Stored data entries:
————————
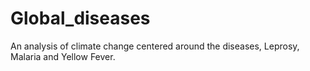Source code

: # Global_diseases
An analysis of climate change centered around the diseases, Leprosy, Malaria and Yellow Fever.
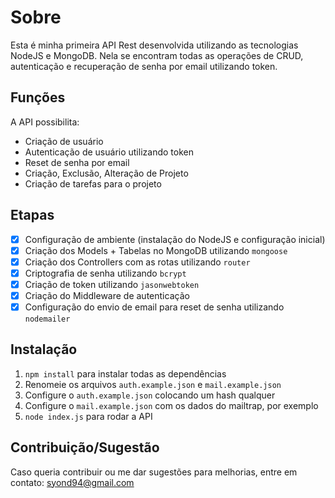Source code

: # Sobre
Esta é minha primeira API Rest desenvolvida utilizando as tecnologias NodeJS e MongoDB. Nela se encontram todas as operações de CRUD, autenticação e recuperação de senha por email utilizando token.

## Funções
A API possibilita:
- Criação de usuário
- Autenticação de usuário utilizando token
- Reset de senha por email
- Criação, Exclusão, Alteração de Projeto
- Criação de tarefas para o projeto

## Etapas
- [x] Configuração de ambiente (instalação do NodeJS e configuração inicial)
- [x] Criação dos Models + Tabelas no MongoDB utilizando `mongoose`
- [x] Criação dos Controllers com as rotas utilizando `router`
- [x] Criptografia de senha utilizando `bcrypt`
- [x] Criação de token utilizando `jasonwebtoken`
- [x] Criação do Middleware de autenticação
- [x] Configuração do envio de email para reset de senha utilizando `nodemailer`

## Instalação
1. `npm install` para instalar todas as dependências
2. Renomeie os arquivos `auth.example.json` e `mail.example.json`
3. Configure o `auth.example.json` colocando um hash qualquer
4. Configure o `mail.example.json` com os dados do mailtrap, por exemplo
5. `node index.js` para rodar a API

## Contribuição/Sugestão
Caso queria contribuir ou me dar sugestões para melhorias, entre em contato: syond94@gmail.com
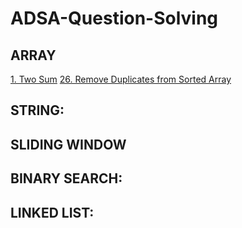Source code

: # ADSA-Question-Solving


## ARRAY
[1. Two Sum](https://leetcode.com/problems/two-sum/submissions/1747360783/)
[26. Remove Duplicates from Sorted Array]( https://leetcode.com/problems/remove-duplicates-from-sorted-array/description/ )  



## STRING:

## SLIDING WINDOW

## BINARY SEARCH:

## LINKED LIST:
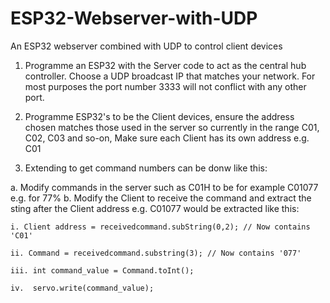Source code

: # ESP32-Webserver-with-UDP
An ESP32 webserver combined with UDP to control client devices

1. Programme an ESP32 with the Server code to act as the central hub controller. Choose a UDP broadcast IP that matches your network. For most purposes the port number 3333 will not conflict with any other port.

2. Programme ESP32's to be the Client devices, ensure the address chosen matches those used in the server so currently in the range C01, C02, C03 and so-on, Make sure each Client has its own address e.g. C01

3. Extending to get command numbers can be donw like this:

a. Modify commands in the server such as C01H to be for example C01077 e.g. for 77%
b. Modify the Client to receive the command and extract the sting after the Client address e.g. C01077 would be extracted like this:

    i. Client address = receivedcommand.subString(0,2); // Now contains 'C01'
    
    ii. Command = receivedcommand.substring(3); // Now contains '077'
    
    iii. int command_value = Command.toInt();
    
    iv.  servo.write(command_value);
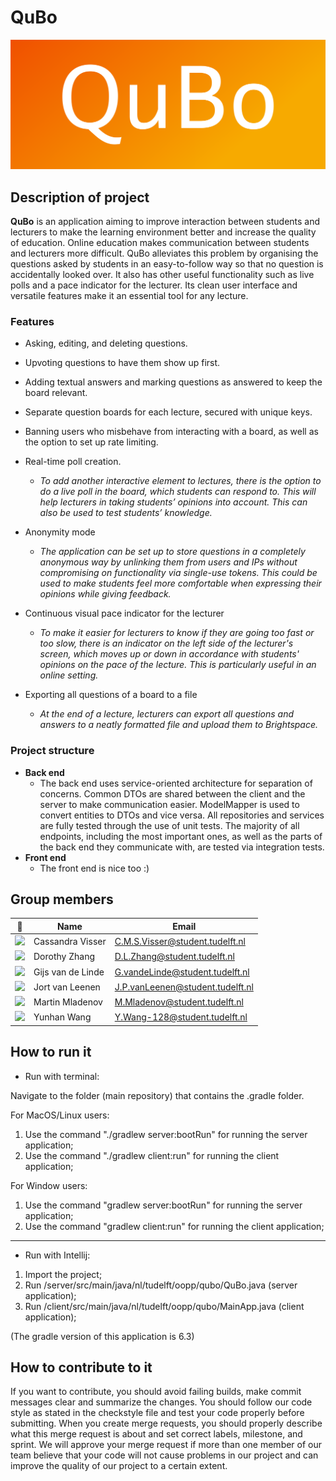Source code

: # QuBo

![QuBo logo](/docs/img/cover.png "QuBo logo")

## Description of project
**QuBo** is an application aiming to improve interaction between students and lecturers to make the learning environment better and increase the quality of education.
Online education makes communication between students and lecturers more difficult. QuBo alleviates this problem by organising the questions asked by students in an easy-to-follow way so that no question is accidentally looked over. It also has other useful functionality such as live polls and a pace indicator for the lecturer. Its clean user interface and versatile features make it an essential tool for any lecture.

### Features

- Asking, editing, and deleting questions.
- Upvoting questions to have them show up first.
- Adding textual answers and marking questions as answered to keep the board relevant.
- Separate question boards for each lecture, secured with unique keys.
- Banning users who misbehave from interacting with a board, as well as the option to set up rate limiting.

- Real-time poll creation.
    - _To add another interactive element to lectures, there is the option to do a live poll in the board, which students can respond to. This will help lecturers in taking students’ opinions into account. This can also be used to test students’ knowledge._

- Anonymity mode
    - _The application can be set up to store questions in a completely anonymous way by unlinking them from users and IPs without compromising on functionality via single-use tokens. This could be used to make students feel more comfortable when expressing their opinions while giving feedback._

- Continuous visual pace indicator for the lecturer
    - _To make it easier for lecturers to know if they are going too fast or too slow, there is an indicator on the left side of the lecturer's screen, which moves up or down in accordance with students' opinions on the pace of the lecture. This is particularly useful in an online setting._

- Exporting all questions of a board to a file
    - _At the end of a lecture, lecturers can export all questions and answers to a neatly formatted file and upload them to Brightspace._

### Project structure
- **Back end**
    - The back end uses service-oriented architecture for separation of concerns. Common DTOs are shared between the client and the server to make communication easier. ModelMapper is used to convert entities to DTOs and vice versa. All repositories and services are fully tested through the use of unit tests. The majority of all endpoints, including the most important ones, as well as the parts of the back end they communicate with, are tested via integration tests.
- **Front end**
    - The front end is nice too :)

## Group members

| 📸 | Name | Email |
|---|---|---|
| <img src="https://gitlab.ewi.tudelft.nl/uploads/-/system/user/avatar/3532/avatar.png?width=400" width="50">  | Cassandra Visser | C.M.S.Visser@student.tudelft.nl |
| <img src="https://gitlab.ewi.tudelft.nl/uploads/-/system/user/avatar/3531/avatar.png?width=400" width="50"> | Dorothy Zhang | D.L.Zhang@student.tudelft.nl |
| <img src="https://gitlab.ewi.tudelft.nl/uploads/-/system/user/avatar/3096/avatar.png?width=400" width="50"/> | Gijs van de Linde | G.vandeLinde@student.tudelft.nl |
| <img src="https://gitlab.ewi.tudelft.nl/uploads/-/system/user/avatar/3534/avatar.png?width=400" width="50"/> | Jort van Leenen | J.P.vanLeenen@student.tudelft.nl |
| <img src="https://gitlab.ewi.tudelft.nl/uploads/-/system/user/avatar/3404/avatar.png?width=400" width="50"> | Martin Mladenov | M.Mladenov@student.tudelft.nl |
| <img src="https://gitlab.ewi.tudelft.nl/uploads/-/system/user/avatar/3533/avatar.png?width=400" width="50"/> | Yunhan Wang | Y.Wang-128@student.tudelft.nl |

## How to run it
- Run with terminal:

Navigate to the folder (main repository) that contains the .gradle folder.

For MacOS/Linux users: 
1. Use the command "./gradlew server:bootRun" for running the server application;
2. Use the command "./gradlew client:run" for running the client application;

For Window users:
1. Use the command "gradlew server:bootRun" for running the server application;
2. Use the command "gradlew client:run" for running the client application;

---
- Run with Intellij:
1. Import the project;
2. Run /server/src/main/java/nl/tudelft/oopp/qubo/QuBo.java (server application);
3. Run /client/src/main/java/nl/tudelft/oopp/qubo/MainApp.java (client application);

(The gradle version of this application is 6.3)

## How to contribute to it

If you want to contribute, you should avoid failing builds, make commit messages clear and summarize the changes. You should follow our code style as stated in the checkstyle file and test your code properly before submitting. When you create merge requests, you should properly describe what this merge request is about and set correct labels, milestone, and sprint. We will approve your merge request if more than one member of our team believe that your code will not cause problems in our project and can improve the quality of our project to a certain extent.
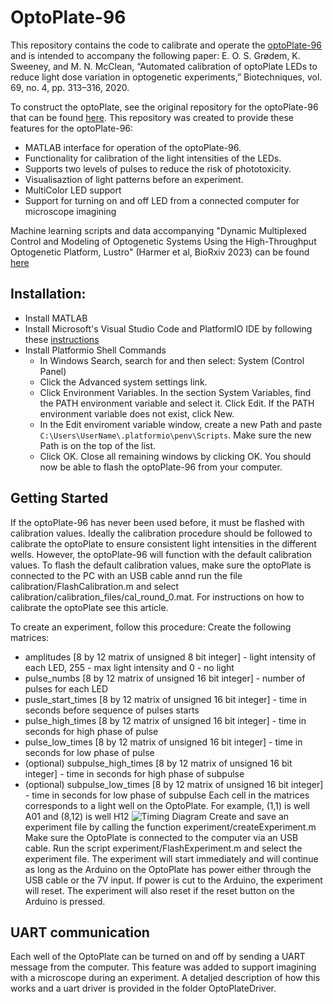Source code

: # OptoPlate-96
This repository contains the code  to calibrate and operate the [optoPlate-96](https://www.bugajlab.com/optoplate-96) and is intended to accompany the following paper:
E. O. S. Grødem, K. Sweeney, and M. N. McClean, “Automated calibration of optoPlate LEDs to reduce light dose variation in optogenetic experiments,” Biotechniques, vol. 69, no. 4, pp. 313–316, 2020.

To construct the optoPlate, see the original repository for the optoPlate-96 that can be found [here](https://github.com/BugajLab/optoPlate-96/). 
This repository was created to provide these features for the optoPlate-96:
- MATLAB interface for operation of the optoPlate-96.
- Functionality for calibration of the light intensities of the LEDs.
- Supports two levels of pulses to reduce the risk of phototoxicity.
- Visualisaztion of light patterns before an experiment.
- MultiColor LED support
- Support for turning on and off LED from a connected computer for microscope imagining

Machine learning scripts and data accompanying "Dynamic Multiplexed Control and Modeling of Optogenetic Systems Using the High-Throughput Optogenetic Platform, Lustro" (Harmer et al, BioRxiv 2023) can be found [here](https://github.com/zavalab/ML/tree/master/Optogenetics/)
## Installation:

- Install MATLAB
- Install Microsoft's Visual Studio Code and PlatformIO IDE by following these [instructions](https://platformio.org/install/ide?install=vscode)
- Install Platformio Shell Commands
  - In Windows Search, search for and then select: System (Control Panel)
  - Click the Advanced system settings link.
  - Click Environment Variables. In the section System Variables, find the PATH environment variable and select it. Click Edit. If the PATH environment variable does not exist, click New.
  - In the Edit enviroment variable window, create a new Path and paste `C:\Users\UserName\.platformio\penv\Scripts`. Make sure the new Path is on the top of the list. 
  - Click OK. Close all remaining windows by clicking OK.
You should now be able to flash the optoPlate-96 from your computer.

## Getting Started
If the optoPlate-96 has never been used before, it must be flashed with calibration values. Ideally the calibration procedure should be followed to calibrate the optoPlate to ensure consistent light intensities in the different wells. However, the optoPlate-96 will function with the default calibration values.
To flash the default calibration values, make sure the optoPlate is connected to the PC with an USB cable annd run the file calibration/FlashCalibration.m and select calibration/calibration_files/cal_round_0.mat. For instructions on how to calibrate the optoPlate see this article. 

To create an experiment, follow this procedure:
Create the following matrices:
- amplitudes [8 by 12 matrix of unsigned 8 bit integer] - light intensity of each LED, 255 - max light intensity and 0 - no light
- pulse_numbs [8 by 12 matrix of unsigned 16 bit integer] - number of pulses for each LED
- pusle_start_times [8 by 12 matrix of unsigned 16 bit integer] - time in seconds before sequence of pulses starts
- pulse_high_times [8 by 12 matrix of unsigned 16 bit integer] - time in seconds for high phase of pulse
- pulse_low_times [8 by 12 matrix of unsigned 16 bit integer] - time in seconds for low phase of pulse
- (optional) subpulse_high_times [8 by 12 matrix of unsigned 16 bit integer] - time in seconds for high phase of subpulse
- (optional) subpulse_low_times [8 by 12 matrix of unsigned 16 bit integer] - time in seconds for low phase of subpulse
Each cell in the matrices corresponds to a light well on the OptoPlate. For example, (1,1) is well A01 and (8,12) is well H12
![Timing Diagram](https://github.com/EdvardGrodem/Optoplate-96/blob/master/timingDiagram.png)
Create and save an experiment file by calling the function experiment/createExperiment.m
Make sure the OptoPlate is connected to the computer via an USB cable. Run the script experiment/FlashExperiment.m and select the experiment file.
The experiment will start immediately and will continue as long as the Arduino on the OptoPlate has power either through the USB cable or the 7V input. If power is cut to the Arduino, the experiment will reset. The experiment will also reset if the reset button on the Arduino is pressed.

## UART communication
Each well of the OptoPlate can be turned on and off by sending a UART message from the computer. This feature was added to support imagining with a microscope during an experiment. A detaljed description of how this works and a uart driver is provided in the folder OptoPlateDriver.

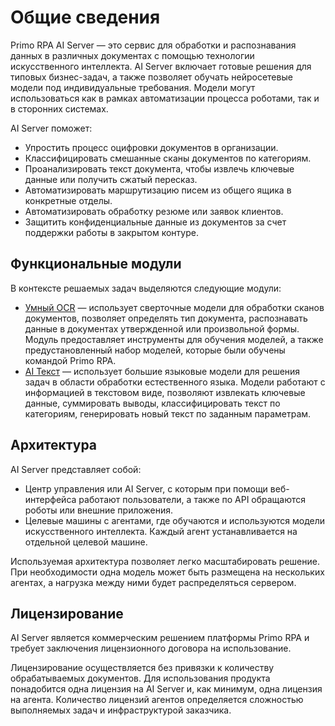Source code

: # Общие сведения

Primo RPA AI Server — это сервис для обработки и распознавания данных в различных документах с помощью технологии искусственного интеллекта. AI Server включает готовые решения для типовых бизнес-задач, а также позволяет обучать нейросетевые модели под индивидуальные требования. Модели могут использоваться как в рамках автоматизации процесса роботами, так и в сторонних системах.

AI Server поможет:
* Упростить процесс оцифровки документов в организации.
* Классифицировать смешанные сканы документов по категориям.
* Проанализировать текст документа, чтобы извлечь ключевые данные или получить сжатый пересказ.
* Автоматизировать маршрутизацию писем из общего ящика в конкретные отделы.
* Автоматизировать обработку резюме или заявок клиентов.
* Защитить конфиденциальные данные из документов за счет поддержки работы в закрытом контуре.


## Функциональные модули

В контексте решаемых задач выделяются следующие модули:
* [Умный OCR](https://docs.primo-rpa.ru/primo-rpa/primo-rpa-ai-server/common/smart_ocr) — использует сверточные модели для обработки сканов документов, позволяет определять тип документа, распознавать данные в документах утвержденной или произвольной формы. Модуль предоставляет инструменты для обучения моделей, а также предустановленный набор моделей, которые были обучены командой Primo RPA.
* [AI Текст](https://docs.primo-rpa.ru/primo-rpa/primo-rpa-ai-server/common/nlp) — использует большие языковые модели для решения задач в области обработки естественного языка. Модели работают с информацией в текстовом виде, позволяют извлекать ключевые данные, суммировать выводы, классифицировать текст по категориям, генерировать новый текст по заданным параметрам.

## Архитектура


AI Server представляет собой:
* Центр управления или AI Server, с которым при помощи веб-интерфейса работают пользователи, а также по API обращаются роботы или внешние приложения.
* Целевые машины с агентами, где обучаются и используются модели искусственного интеллекта. Каждый агент устанавливается на отдельной целевой машине.

Используемая архитектура позволяет легко масштабировать решение. При необходимости одна модель может быть размещена на нескольких агентах, а нагрузка между ними будет распределяться сервером.


## Лицензирование

AI Server является коммерческим решением платформы Primo RPA и требует заключения лицензионного договора на использование. 

Лицензирование осуществляется без привязки к количеству обрабатываемых документов. Для использования продукта понадобится одна лицензия на AI Server и, как минимум, одна лицензия на агента. Количество лицензий агентов определяется сложностью выполняемых задач и инфраструктурой заказчика.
————————
Output the lines of the records above exactly as they appear, from the line containing "## How to run it" through the line containing "## How to contribute to it".

» **Written solution**:
## How to run it
- Run with terminal:

Navigate to the folder (main repository) that contains the .gradle folder.

For MacOS/Linux users: 
1. Use the command "./gradlew server:bootRun" for running the server application;
2. Use the command "./gradlew client:run" for running the client application;

For Window users:
1. Use the command "gradlew server:bootRun" for running the server application;
2. Use the command "gradlew client:run" for running the client application;

---
- Run with Intellij:
1. Import the project;
2. Run /server/src/main/java/nl/tudelft/oopp/qubo/QuBo.java (server application);
3. Run /client/src/main/java/nl/tudelft/oopp/qubo/MainApp.java (client application);

(The gradle version of this application is 6.3)

## How to contribute to it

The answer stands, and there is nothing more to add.